L'USL ainsi que Mölnlycke, qui est intervenue au litige au principal, ont excipé du caractère tardif du recours en annulation dirigé contre l'avis d'appel d'offres. Or, seul cet avis aurait causé un préjudice direct à Santex en l'empêchant de participer à la procédure d'appel d'offres.
19.
Par ordonnance en référé du 29 mai 1997, le Tribunale amministrativo regionale per la Lombardia a prononcé le sursis à exécution des actes attaqués. Il a considéré que, même si la demande d'annulation de l'avis d'appel d'offres devait être considérée comme tardive, l'application de la clause litigieuse devrait néanmoins être exclue en raison d'une violation des principes du droit communautaire de la concurrence.
20.
Par ordonnance du 29 août 1997, le Consiglio di Stato (Italie) a annulé cette ordonnance de la juridiction de renvoi.
21.
La procédure en référé étant close, l'USL a conclu le marché avec Mölnlycke.
22.
Le Tribunale amministrativo regionale per la Lombardia, auquel le Consiglio di Stato a renvoyé le dossier afin qu'il se prononce sur le fond, indique, dans son ordonnance de renvoi, qu'il estime que la clause litigieuse limite le droit d'accès à une procédure d'appel d'offres en violation des dispositions de l'article 22 de la directive 93/36 reprises textuellement à l'article 13 du décret-loi n° 358/1992.
23.
La juridiction de renvoi considère en particulier que cette clause est contraire aux principes de proportionnalité et de non-discrimination, dans la mesure où elle va au-delà de ce qui est nécessaire pour vérifier la solidité économique et financière des soumissionnaires. Elle octroierait ainsi un avantage injustifié aux entreprises qui occupent une position dominante sur le marché, au détriment de celles qui sont en mesure de prouver par d'autres moyens leur fiabilité.
24.
Cette juridiction indique cependant qu'elle est tenue de statuer à titre préalable sur l'exception d'irrecevabilité soulevée par l'USL et Mölnlycke.
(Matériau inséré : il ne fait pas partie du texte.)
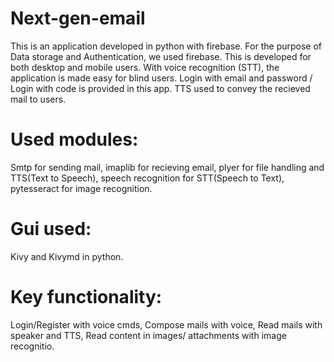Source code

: # Next-gen-email
This is an application developed in python with firebase. 
For the purpose of Data storage and Authentication, we used firebase. This is developed for both desktop and mobile users.
With voice recognition (STT),  the application is made easy for blind users. Login with email and password / Login with code 
is provided in this app. TTS used to convey the recieved mail to users.

# Used modules:
  Smtp for sending mail,
  imaplib for recieving email,
  plyer for file handling and TTS(Text to Speech),
  speech recognition for STT(Speech to Text),
  pytesseract for image recognition. 
# Gui used:
   Kivy and Kivymd in python.

# Key functionality:
  Login/Register with voice cmds,
  Compose mails with voice,
  Read mails with speaker and TTS,
  Read content in images/ attachments with image recognitio.
  

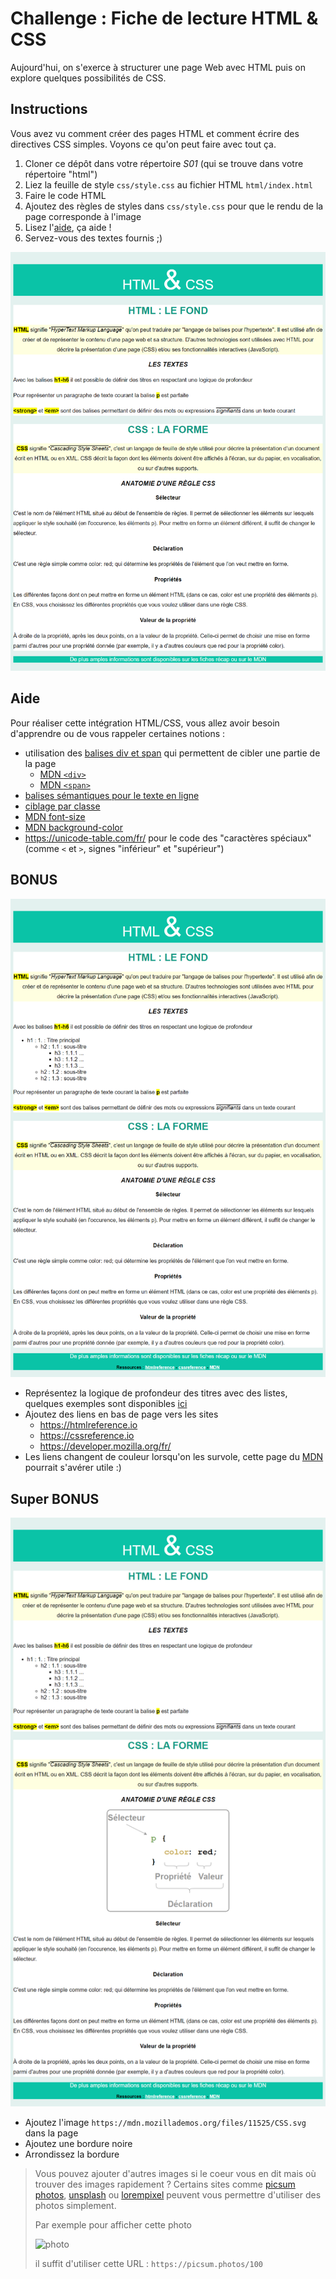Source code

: # Challenge : Fiche de lecture HTML & CSS

Aujourd'hui, on s'exerce à structurer une page Web avec HTML puis on explore quelques possibilités de CSS.

## Instructions

Vous avez vu comment créer des pages HTML et comment écrire des directives CSS simples. Voyons ce qu'on peut faire avec tout ça.

1. Cloner ce dépôt dans votre répertoire _S01_ (qui se trouve dans votre répertoire "html")
2. Liez la feuille de style `css/style.css` au fichier HTML `html/index.html`
3. Faire le code HTML
4. Ajoutez des règles de styles dans `css/style.css` pour que le rendu de la page corresponde à l'image
5. Lisez l'[aide](#aide), ça aide !
6. Servez-vous des textes fournis ;)

![resultat](resultat.png)

## Aide

Pour réaliser cette intégration HTML/CSS, vous allez avoir besoin d'apprendre ou de vous rappeler certaines notions :

- utilisation des [balises div et span](https://kourou.oclock.io/ressources/fiche-recap/structrure-et-semantique/#s%c3%a9mantique-oui-mais-pas-que) qui permettent de cibler une partie de la page
  - [MDN `<div>`](https://developer.mozilla.org/fr/docs/Web/HTML/Element/div)
  - [MDN `<span>`](https://developer.mozilla.org/fr/docs/Web/HTML/Element/span)
- [balises sémantiques pour le texte en ligne](https://developer.mozilla.org/fr/docs/Web/HTML/Element#s%C3%A9mantique_du_texte_en_ligne)
- [ciblage par classe](https://kourou.oclock.io/ressources/fiche-recap/la-syntaxe-css/#classes)
- [MDN font-size](https://developer.mozilla.org/fr/docs/Web/CSS/font-size)
- [MDN background-color](https://developer.mozilla.org/fr/docs/Web/CSS/background-color)
- https://unicode-table.com/fr/ pour le code des "caractères spéciaux" (comme `<` et `>`, signes "inférieur" et "supérieur")

## BONUS

![resultat super bonus](resultat-bonus.png)

- Représentez la logique de profondeur des titres avec des listes, quelques exemples sont disponibles [ici](https://developer.mozilla.org/fr/docs/Web/HTML/Element/ul)
- Ajoutez des liens en bas de page vers les sites
  - https://htmlreference.io
  - https://cssreference.io
  - https://developer.mozilla.org/fr/
- Les liens changent de couleur lorsqu'on les survole, cette page du [MDN](https://developer.mozilla.org/fr/docs/Web/CSS/:hover) pourrait s'avérer utile :)


## Super BONUS

![resultat super bonus](resultat-super-bonus.png)

- Ajoutez l'image `https://mdn.mozillademos.org/files/11525/CSS.svg` dans la page
- Ajoutez une bordure noire
- Arrondissez la bordure


> Vous pouvez ajouter d'autres images si le coeur vous en dit mais où trouver des images rapidement ? Certains sites comme [picsum photos](https://picsum.photos/), [unsplash](https://source.unsplash.com/) ou [lorempixel](http://lorempixel.com/) peuvent vous permettre d'utiliser des photos simplement.
>
> Par exemple pour afficher cette photo
>
> ![photo](https://picsum.photos/100)
>
> il suffit d'utiliser cette URL : `https://picsum.photos/100`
À cet égard, elle relève que, s'il était admis que c'est dès le stade de l'avis d'appel d'offres que la clause litigieuse a empêché Santex de participer à la procédure, il faudrait en conclure que cette clause aurait dû être attaquée dans un délai de 60 jours à compter de la date à laquelle Santex en a eu connaissance, conformément à l'article 36 du décret royal n° 1054/1924.